GIVEN ENTRIES:
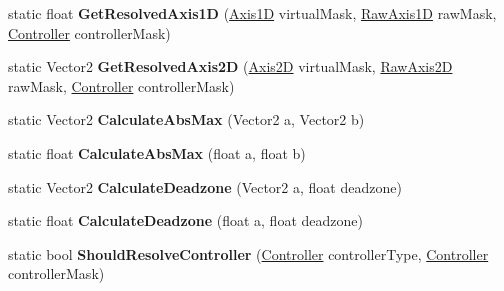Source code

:\begin{DoxyCompactItemize}
\item 
\mbox{\label{class_o_v_r_input_a9a5d2247797ff6fd085c579c1d075a17}} 
static float {\bfseries Get\+Resolved\+Axis1D} (\mbox{\hyperlink{class_o_v_r_input_af5c3e63489ca9ee2e5db3a657f7f27f6}{Axis1D}} virtual\+Mask, \mbox{\hyperlink{class_o_v_r_input_a9c9eff2910ca07d1fb0e924273ebefaf}{Raw\+Axis1D}} raw\+Mask, \mbox{\hyperlink{class_o_v_r_input_a5c86f9052a9cbb0b73779ff5704d60a8}{Controller}} controller\+Mask)
\item 
\mbox{\label{class_o_v_r_input_a8640bc6ebc25c819eeb01f095eea37c9}} 
static Vector2 {\bfseries Get\+Resolved\+Axis2D} (\mbox{\hyperlink{class_o_v_r_input_a8d8de8321e36e4c5c3b5266b72468d8a}{Axis2D}} virtual\+Mask, \mbox{\hyperlink{class_o_v_r_input_a973c161bfb3bd6d0cc16c3a0b56c9f4a}{Raw\+Axis2D}} raw\+Mask, \mbox{\hyperlink{class_o_v_r_input_a5c86f9052a9cbb0b73779ff5704d60a8}{Controller}} controller\+Mask)
\item 
\mbox{\label{class_o_v_r_input_a7ac39b258dfcd5211ea8d715b7ab92bc}} 
static Vector2 {\bfseries Calculate\+Abs\+Max} (Vector2 a, Vector2 b)
\item 
\mbox{\label{class_o_v_r_input_a37a0aed7362eb2f06ff34edfe10fe703}} 
static float {\bfseries Calculate\+Abs\+Max} (float a, float b)
\item 
\mbox{\label{class_o_v_r_input_aabb9b7e761b09248e0c74c2fd701422d}} 
static Vector2 {\bfseries Calculate\+Deadzone} (Vector2 a, float deadzone)
\item 
\mbox{\label{class_o_v_r_input_a05a0d7dd070ea39869226080f1ea3264}} 
static float {\bfseries Calculate\+Deadzone} (float a, float deadzone)
\item 
\mbox{\label{class_o_v_r_input_adc7c86ad410c6bfd641c8dc72fd05813}} 
static bool {\bfseries Should\+Resolve\+Controller} (\mbox{\hyperlink{class_o_v_r_input_a5c86f9052a9cbb0b73779ff5704d60a8}{Controller}} controller\+Type, \mbox{\hyperlink{class_o_v_r_input_a5c86f9052a9cbb0b73779ff5704d60a8}{Controller}} controller\+Mask)
\end{DoxyCompactItemize}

DIRECTIONS FOR THIS TASK:
Lines with the string "DoxyCompactItemize": pick each one out of the material and return it.

ANSWER FOR THE TASK:
:\begin{DoxyCompactItemize}
\end{DoxyCompactItemize}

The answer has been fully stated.